─── Task inputs

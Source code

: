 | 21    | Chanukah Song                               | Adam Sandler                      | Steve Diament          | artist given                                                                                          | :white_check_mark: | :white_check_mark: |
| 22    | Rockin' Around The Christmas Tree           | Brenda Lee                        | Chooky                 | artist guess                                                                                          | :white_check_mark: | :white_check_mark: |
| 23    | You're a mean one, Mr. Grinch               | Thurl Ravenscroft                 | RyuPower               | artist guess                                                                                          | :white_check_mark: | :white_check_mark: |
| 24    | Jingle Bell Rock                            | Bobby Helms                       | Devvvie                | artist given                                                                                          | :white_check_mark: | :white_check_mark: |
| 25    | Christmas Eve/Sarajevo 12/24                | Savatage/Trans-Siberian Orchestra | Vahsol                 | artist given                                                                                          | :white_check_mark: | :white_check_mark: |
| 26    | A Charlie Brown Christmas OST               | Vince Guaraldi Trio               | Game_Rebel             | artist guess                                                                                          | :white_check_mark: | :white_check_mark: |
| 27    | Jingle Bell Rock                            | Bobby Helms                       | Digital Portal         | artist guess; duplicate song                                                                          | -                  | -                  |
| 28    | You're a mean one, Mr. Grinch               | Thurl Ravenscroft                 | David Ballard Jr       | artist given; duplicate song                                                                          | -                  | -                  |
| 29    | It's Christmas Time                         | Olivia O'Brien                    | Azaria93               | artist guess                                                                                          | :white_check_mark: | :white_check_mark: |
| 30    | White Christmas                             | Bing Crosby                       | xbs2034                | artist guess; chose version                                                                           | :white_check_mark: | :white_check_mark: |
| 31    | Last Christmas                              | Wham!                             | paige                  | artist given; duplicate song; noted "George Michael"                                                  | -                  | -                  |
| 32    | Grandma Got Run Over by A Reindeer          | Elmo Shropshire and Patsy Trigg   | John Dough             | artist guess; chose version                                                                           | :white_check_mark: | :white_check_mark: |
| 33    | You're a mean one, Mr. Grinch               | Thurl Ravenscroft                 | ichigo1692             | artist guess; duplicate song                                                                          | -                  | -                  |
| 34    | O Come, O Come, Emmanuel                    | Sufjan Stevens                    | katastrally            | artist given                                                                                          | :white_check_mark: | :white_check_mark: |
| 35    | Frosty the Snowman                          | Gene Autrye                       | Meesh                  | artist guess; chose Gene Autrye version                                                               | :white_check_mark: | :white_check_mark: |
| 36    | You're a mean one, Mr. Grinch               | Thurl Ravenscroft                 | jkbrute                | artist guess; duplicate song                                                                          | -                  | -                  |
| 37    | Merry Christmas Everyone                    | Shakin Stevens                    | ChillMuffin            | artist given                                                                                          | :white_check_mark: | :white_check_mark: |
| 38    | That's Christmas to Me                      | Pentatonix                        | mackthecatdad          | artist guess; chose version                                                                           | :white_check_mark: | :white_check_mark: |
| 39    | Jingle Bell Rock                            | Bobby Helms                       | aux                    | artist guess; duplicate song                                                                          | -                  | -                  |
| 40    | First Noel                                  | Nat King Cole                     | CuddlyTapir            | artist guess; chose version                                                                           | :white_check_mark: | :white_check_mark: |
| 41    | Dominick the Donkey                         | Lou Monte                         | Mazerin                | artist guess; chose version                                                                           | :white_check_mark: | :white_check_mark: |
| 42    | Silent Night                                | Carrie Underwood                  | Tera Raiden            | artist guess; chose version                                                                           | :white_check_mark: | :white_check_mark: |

──────

Work request. Every line of the data above is to be copied out exactly.

Response area.
Source code

: | 21    | Chanukah Song                               | Adam Sandler                      | Steve Diament          | artist given                                                                                          | :white_check_mark: | :white_check_mark: |
| 22    | Rockin' Around The Christmas Tree           | Brenda Lee                        | Chooky                 | artist guess                                                                                          | :white_check_mark: | :white_check_mark: |
| 23    | You're a mean one, Mr. Grinch               | Thurl Ravenscroft                 | RyuPower               | artist guess                                                                                          | :white_check_mark: | :white_check_mark: |
| 24    | Jingle Bell Rock                            | Bobby Helms                       | Devvvie                | artist given                                                                                          | :white_check_mark: | :white_check_mark: |
| 25    | Christmas Eve/Sarajevo 12/24                | Savatage/Trans-Siberian Orchestra | Vahsol                 | artist given                                                                                          | :white_check_mark: | :white_check_mark: |
| 26    | A Charlie Brown Christmas OST               | Vince Guaraldi Trio               | Game_Rebel             | artist guess                                                                                          | :white_check_mark: | :white_check_mark: |
| 27    | Jingle Bell Rock                            | Bobby Helms                       | Digital Portal         | artist guess; duplicate song                                                                          | -                  | -                  |
| 28    | You're a mean one, Mr. Grinch               | Thurl Ravenscroft                 | David Ballard Jr       | artist given; duplicate song                                                                          | -                  | -                  |
| 29    | It's Christmas Time                         | Olivia O'Brien                    | Azaria93               | artist guess                                                                                          | :white_check_mark: | :white_check_mark: |
| 30    | White Christmas                             | Bing Crosby                       | xbs2034                | artist guess; chose version                                                                           | :white_check_mark: | :white_check_mark: |
| 31    | Last Christmas                              | Wham!                             | paige                  | artist given; duplicate song; noted "George Michael"                                                  | -                  | -                  |
| 32    | Grandma Got Run Over by A Reindeer          | Elmo Shropshire and Patsy Trigg   | John Dough             | artist guess; chose version                                                                           | :white_check_mark: | :white_check_mark: |
| 33    | You're a mean one, Mr. Grinch               | Thurl Ravenscroft                 | ichigo1692             | artist guess; duplicate song                                                                          | -                  | -                  |
| 34    | O Come, O Come, Emmanuel                    | Sufjan Stevens                    | katastrally            | artist given                                                                                          | :white_check_mark: | :white_check_mark: |
| 35    | Frosty the Snowman                          | Gene Autrye                       | Meesh                  | artist guess; chose Gene Autrye version                                                               | :white_check_mark: | :white_check_mark: |
| 36    | You're a mean one, Mr. Grinch               | Thurl Ravenscroft                 | jkbrute                | artist guess; duplicate song                                                                          | -                  | -                  |
| 37    | Merry Christmas Everyone                    | Shakin Stevens                    | ChillMuffin            | artist given                                                                                          | :white_check_mark: | :white_check_mark: |
| 38    | That's Christmas to Me                      | Pentatonix                        | mackthecatdad          | artist guess; chose version                                                                           | :white_check_mark: | :white_check_mark: |
| 39    | Jingle Bell Rock                            | Bobby Helms                       | aux                    | artist guess; duplicate song                                                                          | -                  | -                  |
| 40    | First Noel                                  | Nat King Cole                     | CuddlyTapir            | artist guess; chose version                                                                           | :white_check_mark: | :white_check_mark: |
| 41    | Dominick the Donkey                         | Lou Monte                         | Mazerin                | artist guess; chose version                                                                           | :white_check_mark: | :white_check_mark: |
| 42    | Silent Night                                | Carrie Underwood                  | Tera Raiden            | artist guess; chose version                                                                           | :white_check_mark: | :white_check_mark: |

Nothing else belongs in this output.